Saturday, July 16, 2005

The Freedom To Get A Mohawk At 6


Did you ever really want to do something when you were a child and your parents would always say no?

That didn't happen too often with my parents...

When I was about 10 and my youngest brother Cayenne was 6, he desperately wanted a mohawk.

Perhaps in New York City, or London at the time, this would not have been such a dramatic fashion statement. But for a lily white boy growing up among the cornfields of Iowa this certainly was not the normal request. (Nowadays it probably wouldn't seem unique at all.)

I'm not sure why my brother wanted a mohawk in the first place because neither I, nor our other brother Patrick-Spirit (PS) ever had our hair done that way...and certainly no others from the community did either. It was likely the combo effect of influences floating around our house and the popular culture of the time. My mom would often post colorful images on the fridge such as the one I remember of two London street punks with spiked purple hair, dog collars around their necks, walking down the street hand in hand. Or it could have been Mr. T and the A-Team show my brothers and I loved so much.

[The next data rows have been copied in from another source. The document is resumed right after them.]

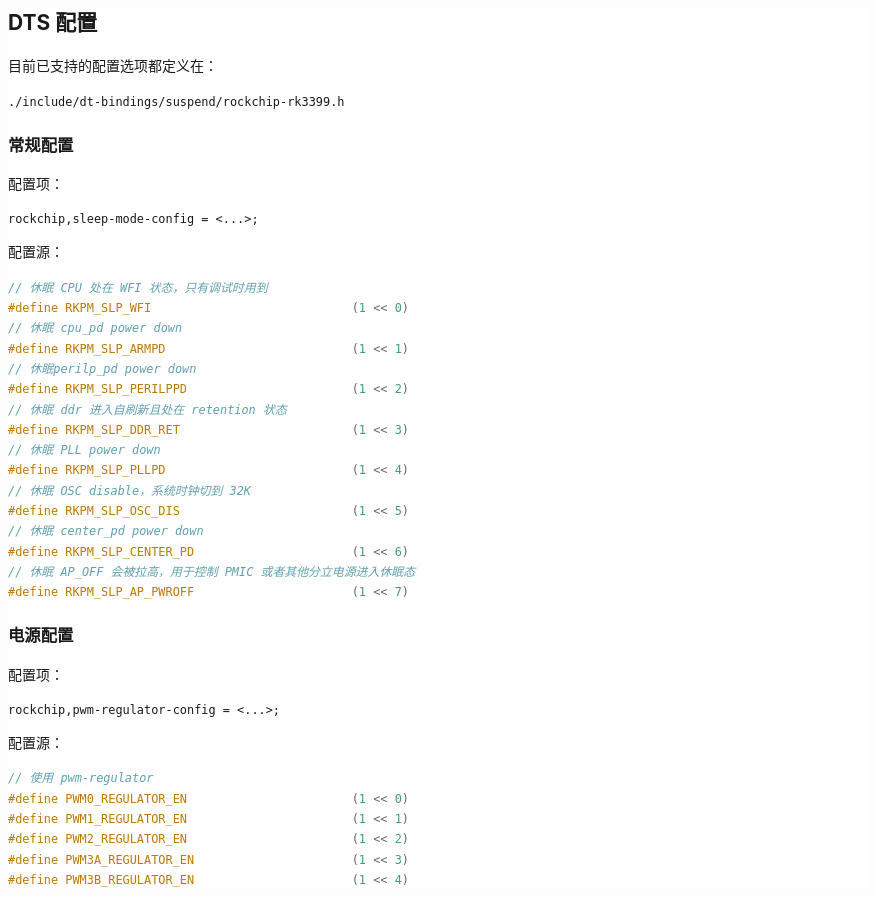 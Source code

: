
## DTS 配置

目前已支持的配置选项都定义在：

```
./include/dt-bindings/suspend/rockchip-rk3399.h
```

### 常规配置

配置项：

```
rockchip,sleep-mode-config = <...>;
```

配置源：

```c
// 休眠 CPU 处在 WFI 状态，只有调试时用到
#define RKPM_SLP_WFI                            (1 << 0)
// 休眠 cpu_pd power down
#define RKPM_SLP_ARMPD                          (1 << 1)
// 休眠perilp_pd power down
#define RKPM_SLP_PERILPPD                       (1 << 2)
// 休眠 ddr 进入自刷新且处在 retention 状态
#define RKPM_SLP_DDR_RET                        (1 << 3)
// 休眠 PLL power down
#define RKPM_SLP_PLLPD                          (1 << 4)
// 休眠 OSC disable，系统时钟切到 32K
#define RKPM_SLP_OSC_DIS                        (1 << 5)
// 休眠 center_pd power down
#define RKPM_SLP_CENTER_PD                      (1 << 6)
// 休眠 AP_OFF 会被拉高，用于控制 PMIC 或者其他分立电源进入休眠态
#define RKPM_SLP_AP_PWROFF                      (1 << 7)
```

### 电源配置

配置项：

```
rockchip,pwm-regulator-config = <...>;
```

配置源：

```c
// 使用 pwm-regulator
#define PWM0_REGULATOR_EN                       (1 << 0)
#define PWM1_REGULATOR_EN                       (1 << 1)
#define PWM2_REGULATOR_EN                       (1 << 2)
#define PWM3A_REGULATOR_EN                      (1 << 3)
#define PWM3B_REGULATOR_EN                      (1 << 4)
```
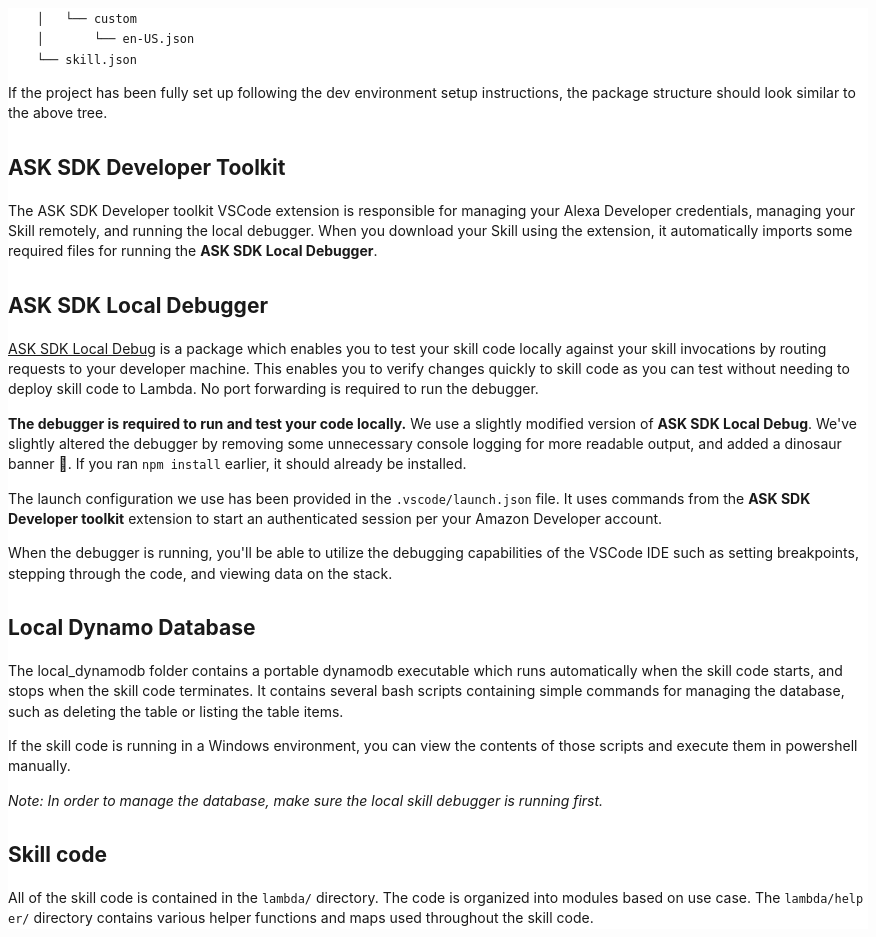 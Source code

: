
 ```bash
    │   └── custom
    │       └── en-US.json
    └── skill.json
```

If the project has been fully set up following the dev environment setup instructions, the package structure should look similar to the above tree. 



## ASK SDK Developer Toolkit
The ASK SDK Developer toolkit VSCode extension is responsible for managing your Alexa Developer credentials, managing your Skill remotely, and running the local debugger. When you download your Skill using the extension, it automatically imports some required files for running the **ASK SDK Local Debugger**.



## ASK SDK Local Debugger
[ASK SDK Local Debug](https://github.com/alexa/alexa-skills-kit-sdk-for-nodejs/blob/2.0.x/ask-sdk-local-debug/README.md)  is a package which enables you to test your skill code locally against your skill invocations by routing requests to your developer machine. This enables you to verify changes quickly to skill code as you can test without needing to deploy skill code to Lambda. No port forwarding is required to run the debugger.

**The debugger is required to run and test your code locally.**  We use a slightly modified version of **ASK SDK Local Debug**. We've slightly altered the debugger by removing some unnecessary console logging for more readable output, and added a dinosaur banner 🙂. If you ran `npm install` earlier, it should already be installed. 

The launch configuration we use has been provided in the `.vscode/launch.json` file. It uses commands from the **ASK SDK Developer toolkit** extension to start an authenticated session per your Amazon Developer account. 

When the debugger is running, you'll be able to utilize the debugging capabilities of the VSCode IDE such as setting breakpoints, stepping through the code, and viewing data on the stack.


## Local Dynamo Database
The local_dynamodb folder contains a portable dynamodb executable which runs automatically when the skill code starts, and stops when the skill code terminates. It contains several bash scripts containing simple commands for managing the database, such as deleting the table or listing the table items. 

If the skill code is running in a Windows environment, you can view the contents of those scripts and execute them in powershell manually. 

*Note: In order to manage the database, make sure the local skill debugger is running first.*



## Skill code
All of the skill code is contained in the `lambda/` directory. The code is organized into modules based on use case. The `lambda/helper/` directory contains various helper functions and maps used throughout the skill code.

The hairdo didn't last more than a few months, and our parents seemed to get a kick out of it. Our grandparents didn't approve and even tried to take my brother to go get another hair cut once. And a lame portrait photographer tried to comb it down for Cayenne's annual school photo. But other than that it was just another hippie kid memory of childhood freedom...

(Photo courtesy of Peter Feldstein who photographed my brother at the time as part of his project: Everyone in Oxford, Iowa 1984.)